Here are techniques you can try slowly but surely:
► Treat Facebook browsing as a reward. When you’re done with one or two major tasks, log in to Facebook and post a quote or maybe a selfie with the caption “this smile = for a productive morning”
► Use it to get close to your ideal customers but don’t go overboard. Relate your start-up to everything you’ll see on Facebook. If your service is a home-based baking lesson and you see a friend’s post about the newest cupcake house in town, let your friend know you are offering lessons on baking. Or post a picture of the cupcakes you baked this morning.
► Avoid liking so many pages that are not related to your business. You can like a few ones, but subscribe more to fan pages that offer resources, tips, and inspiration for start-up owners like you. This way, if you find yourself stuck on Facebook for an hour, at least you’ve learned a skill or gained an entrepreneurial idea that you can truly use on your own business.
Do you work from home as a start-up owner? Do people know where you are working and have an idea of what you are working on? Let’s admit it: not all people understand your work–some have the impression that you are lounging around as cash rolls in so they may find you the go-to person when they need an errand done or an instant babysitter for your nephew.
Accept an invitation to a personal gathering and grab a chance to talk about what you do every day to your family or friends.

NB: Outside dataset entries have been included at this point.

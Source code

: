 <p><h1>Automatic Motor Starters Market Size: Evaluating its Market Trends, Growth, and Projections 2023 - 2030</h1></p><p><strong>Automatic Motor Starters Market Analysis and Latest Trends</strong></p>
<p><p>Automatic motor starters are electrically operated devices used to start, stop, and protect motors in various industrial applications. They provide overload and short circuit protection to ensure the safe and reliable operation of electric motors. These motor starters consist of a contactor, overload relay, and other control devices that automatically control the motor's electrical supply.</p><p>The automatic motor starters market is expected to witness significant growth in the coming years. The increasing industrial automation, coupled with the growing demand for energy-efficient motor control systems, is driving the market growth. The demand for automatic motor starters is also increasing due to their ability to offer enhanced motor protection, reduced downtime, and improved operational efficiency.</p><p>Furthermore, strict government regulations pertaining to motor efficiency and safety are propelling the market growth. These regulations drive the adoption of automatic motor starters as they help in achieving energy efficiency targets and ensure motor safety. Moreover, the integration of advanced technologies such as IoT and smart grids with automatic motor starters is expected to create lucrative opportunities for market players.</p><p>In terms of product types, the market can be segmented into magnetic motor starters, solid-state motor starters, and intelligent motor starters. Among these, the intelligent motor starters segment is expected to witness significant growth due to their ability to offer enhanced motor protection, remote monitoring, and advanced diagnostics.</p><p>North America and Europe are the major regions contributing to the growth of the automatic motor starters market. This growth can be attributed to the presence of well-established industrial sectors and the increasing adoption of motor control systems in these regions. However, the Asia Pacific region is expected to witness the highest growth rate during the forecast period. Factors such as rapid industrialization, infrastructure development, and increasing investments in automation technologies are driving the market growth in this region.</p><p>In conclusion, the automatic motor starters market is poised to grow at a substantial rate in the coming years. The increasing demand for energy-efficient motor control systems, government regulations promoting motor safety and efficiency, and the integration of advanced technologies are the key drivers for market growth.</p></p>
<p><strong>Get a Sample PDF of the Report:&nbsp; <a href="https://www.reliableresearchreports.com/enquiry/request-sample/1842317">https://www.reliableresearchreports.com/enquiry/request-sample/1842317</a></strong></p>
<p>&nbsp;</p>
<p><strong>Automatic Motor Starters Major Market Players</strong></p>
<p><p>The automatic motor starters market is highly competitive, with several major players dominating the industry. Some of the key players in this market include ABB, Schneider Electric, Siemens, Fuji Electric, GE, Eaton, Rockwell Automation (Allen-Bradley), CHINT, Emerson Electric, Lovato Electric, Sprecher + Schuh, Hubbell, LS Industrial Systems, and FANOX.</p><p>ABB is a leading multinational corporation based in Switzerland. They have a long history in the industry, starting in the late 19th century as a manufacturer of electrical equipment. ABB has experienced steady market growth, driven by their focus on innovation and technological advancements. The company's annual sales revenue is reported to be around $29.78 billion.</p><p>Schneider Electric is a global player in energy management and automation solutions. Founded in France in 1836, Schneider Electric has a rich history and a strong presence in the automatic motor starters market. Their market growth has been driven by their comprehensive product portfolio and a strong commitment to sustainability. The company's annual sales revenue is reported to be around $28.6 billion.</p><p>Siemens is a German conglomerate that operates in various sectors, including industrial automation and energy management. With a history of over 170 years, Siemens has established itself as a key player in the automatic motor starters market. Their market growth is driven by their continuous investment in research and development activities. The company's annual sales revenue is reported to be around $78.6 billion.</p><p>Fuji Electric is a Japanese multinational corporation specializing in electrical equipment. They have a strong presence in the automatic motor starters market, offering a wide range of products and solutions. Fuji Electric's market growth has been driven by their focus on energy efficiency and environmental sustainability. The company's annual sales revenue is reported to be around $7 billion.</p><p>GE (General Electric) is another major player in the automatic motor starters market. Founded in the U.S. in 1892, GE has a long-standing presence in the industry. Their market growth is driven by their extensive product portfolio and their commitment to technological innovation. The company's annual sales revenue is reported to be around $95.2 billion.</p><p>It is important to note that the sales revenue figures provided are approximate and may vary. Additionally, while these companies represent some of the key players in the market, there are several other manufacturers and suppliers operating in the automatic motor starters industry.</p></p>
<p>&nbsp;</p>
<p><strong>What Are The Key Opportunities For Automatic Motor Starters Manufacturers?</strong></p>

Mention to them that having a start-up requires more discipline because you are basically on your own. Setting up your own business will require you to make challenging decisions, and being honest to the people around you may be one of them.
Physical and online tools
Here are a few recommendations:
a. Use productivity apps. There are so many productivity apps today, but you don’t have to use them all. The challenge is in identifying which works for your personality and your business. Some of these apps are:
• Evernote – collects notes and works like your everyday journal
• Asana – for running projects with a team
• Gmail add-ons – to manage your emails effectively
b. Mind your office supplies and office design. Yes, office furniture and tools can increase productivity. Some tips:
• A bar cart – for easier access to water, snacks, and coffee for everyone. Here’s a DIY cart using an IKEA product
• Dedicate a space where all major tasks are done and where your laptop and necessary documents are. Keep the other essentials, such as printer, books, mails, in another area.

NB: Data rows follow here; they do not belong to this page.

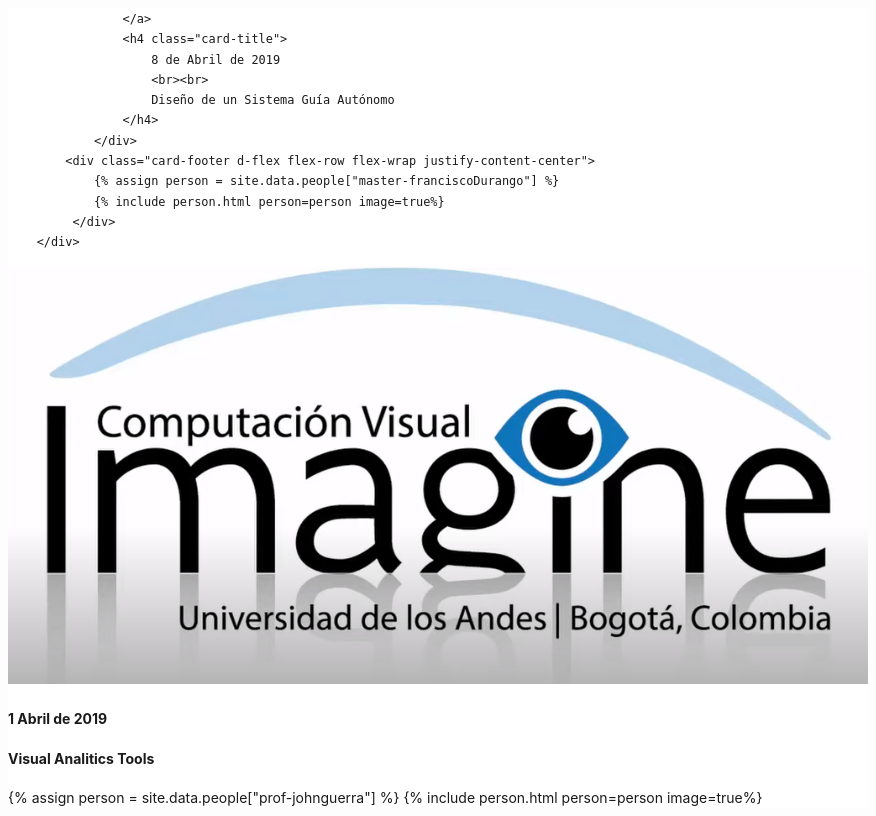 		            </a>
		            <h4 class="card-title">
		                8 de Abril de 2019
		                <br><br>
		                Diseño de un Sistema Guía Autónomo
		            </h4>
		        </div>
		    <div class="card-footer d-flex flex-row flex-wrap justify-content-center"> 
		    	{% assign person = site.data.people["master-franciscoDurango"] %}
		        {% include person.html person=person image=true%}
		     </div>
  		</div>	
</div>

<div class="col-lg-4 mb-4">
	<div class="card">
		    <div class="card-body">
		            <a href="https://www.youtube.com/watch?v=tyof0WgDXcc&list=PLImXQjxOmxay0kMmaDUwkaogro8jc-okO&index=4&ab_channel=ImagineUniandes" target ="#blank">
		                <img class="img-fluid mb-3" src="./img/seminars/seminarioImagine.PNG" alt="Seminario Imagine 1 Abril de 2019">
		            </a>
		            <h4 class="card-title">
		                1 Abril de 2019
		                <br><br>
		                Visual Analitics Tools
		            </h4>
		        </div>
		    <div class="card-footer d-flex flex-row flex-wrap justify-content-center"> 
		    	{% assign person = site.data.people["prof-johnguerra"] %}
		        {% include person.html person=person image=true%}
		     </div>
  		</div>	
</div>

Keep in mind that no matter how techie or pretty your tools are, it’s still your attitude that will help you reach more milestones at work every day.
Mastering the art of delegation can help you focus on more critical aspects of your business.

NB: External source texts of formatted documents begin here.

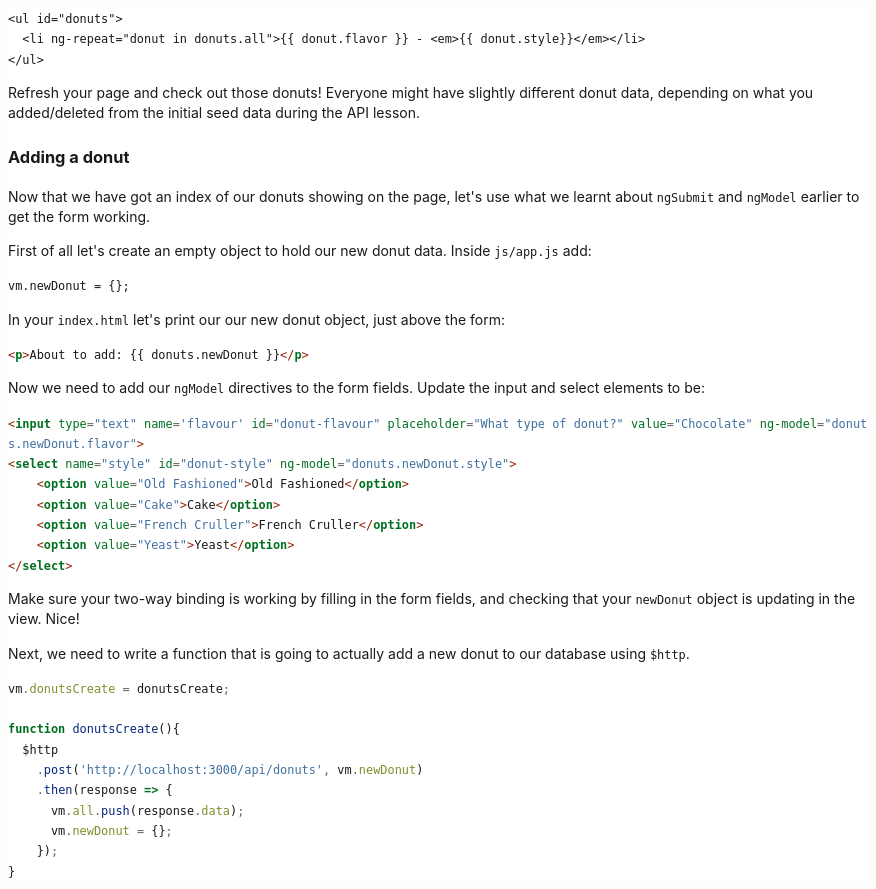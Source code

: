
 ```
<ul id="donuts">
  <li ng-repeat="donut in donuts.all">{{ donut.flavor }} - <em>{{ donut.style}}</em></li>
</ul>
```

Refresh your page and check out those donuts! Everyone might have slightly different donut data, depending on what you added/deleted from the initial seed data during the API lesson.

### Adding a donut

Now that we have got an index of our donuts showing on the page, let's use what we learnt about `ngSubmit` and `ngModel` earlier to get the form working.

First of all let's create an empty object to hold our new donut data. Inside `js/app.js` add:

```
vm.newDonut = {};
```

In your `index.html` let's print our our new donut object, just above the form:

```html
<p>About to add: {{ donuts.newDonut }}</p>
```

Now we need to add our `ngModel` directives to the form fields. Update the input and select elements to be:

```html
<input type="text" name='flavour' id="donut-flavour" placeholder="What type of donut?" value="Chocolate" ng-model="donuts.newDonut.flavor">
<select name="style" id="donut-style" ng-model="donuts.newDonut.style">
    <option value="Old Fashioned">Old Fashioned</option>
    <option value="Cake">Cake</option>
    <option value="French Cruller">French Cruller</option>
    <option value="Yeast">Yeast</option>
</select>
```

Make sure your two-way binding is working by filling in the form fields, and checking that your `newDonut` object is updating in the view. Nice!

Next, we need to write a function that is going to actually add a new donut to our database using `$http`.

```js
vm.donutsCreate = donutsCreate;

function donutsCreate(){
  $http
    .post('http://localhost:3000/api/donuts', vm.newDonut)
    .then(response => {
      vm.all.push(response.data);
      vm.newDonut = {};
    });
}
```
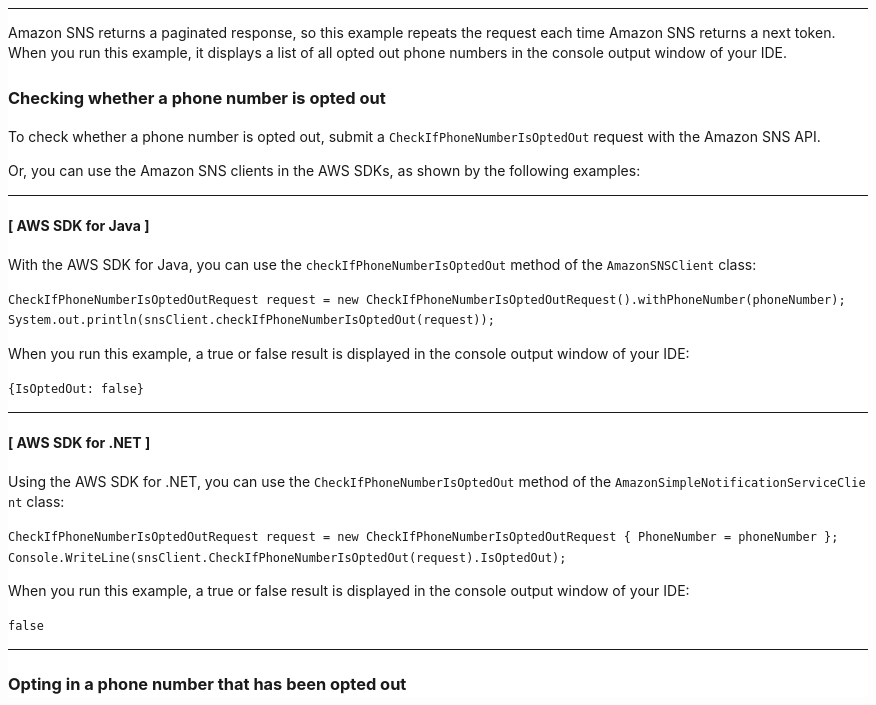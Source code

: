 ------

Amazon SNS returns a paginated response, so this example repeats the request each time Amazon SNS returns a next token\. When you run this example, it displays a list of all opted out phone numbers in the console output window of your IDE\.

### Checking whether a phone number is opted out<a name="sms_check_optout_sdk"></a>

To check whether a phone number is opted out, submit a `CheckIfPhoneNumberIsOptedOut` request with the Amazon SNS API\.

Or, you can use the Amazon SNS clients in the AWS SDKs, as shown by the following examples:

------
#### [ AWS SDK for Java ]

With the AWS SDK for Java, you can use the `checkIfPhoneNumberIsOptedOut` method of the `AmazonSNSClient` class:

```
CheckIfPhoneNumberIsOptedOutRequest request = new CheckIfPhoneNumberIsOptedOutRequest().withPhoneNumber(phoneNumber);
System.out.println(snsClient.checkIfPhoneNumberIsOptedOut(request));
```

When you run this example, a true or false result is displayed in the console output window of your IDE:

```
{IsOptedOut: false}
```

------
#### [ AWS SDK for \.NET ]

Using the AWS SDK for \.NET, you can use the `CheckIfPhoneNumberIsOptedOut` method of the `AmazonSimpleNotificationServiceClient` class:

```
CheckIfPhoneNumberIsOptedOutRequest request = new CheckIfPhoneNumberIsOptedOutRequest { PhoneNumber = phoneNumber };
Console.WriteLine(snsClient.CheckIfPhoneNumberIsOptedOut(request).IsOptedOut);
```

When you run this example, a true or false result is displayed in the console output window of your IDE:

```
false
```

------

### Opting in a phone number that has been opted out<a name="sms_manage_optin_sdk"></a>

If you are having a hard time giving your team ownership when it comes to projects, it may be time to rethink.
The first step is to hire the right people from the start. The second step is to be clear about their roles in achieving your start-up’s vision and the results you are expecting. The third step is to keep guiding them and inspiring them to develop more skills until they can do the work on their own. It’s a long process, but it’s also a long-term investment.
If you are outsourcing firms to help you with tasks, such as bookkeeping, filing your taxes, or marketing your products and services, check their background, credentials, and how well they understand your business upon your initial consultation with them.
Take quick and long breaks
New research shows that business owners can take a 10-minute power nap to improve their focus and productivity. Results reveal that a 10-minute sleep made a positive impact on all outcome measures, including sleep latency, subjective sleepiness, fatigue, vigor, and cognitive performance. When all projects are done and you have extra time, take a vacation. This will allow you to rest, reflect, and reinvigorate your entrepreneurial spirit.
So are you the kind of start-up owner who does everything from 8 am to 9 pm or the start-up owner who accomplishes tasks that produce more important results and more time to for expanding your horizon?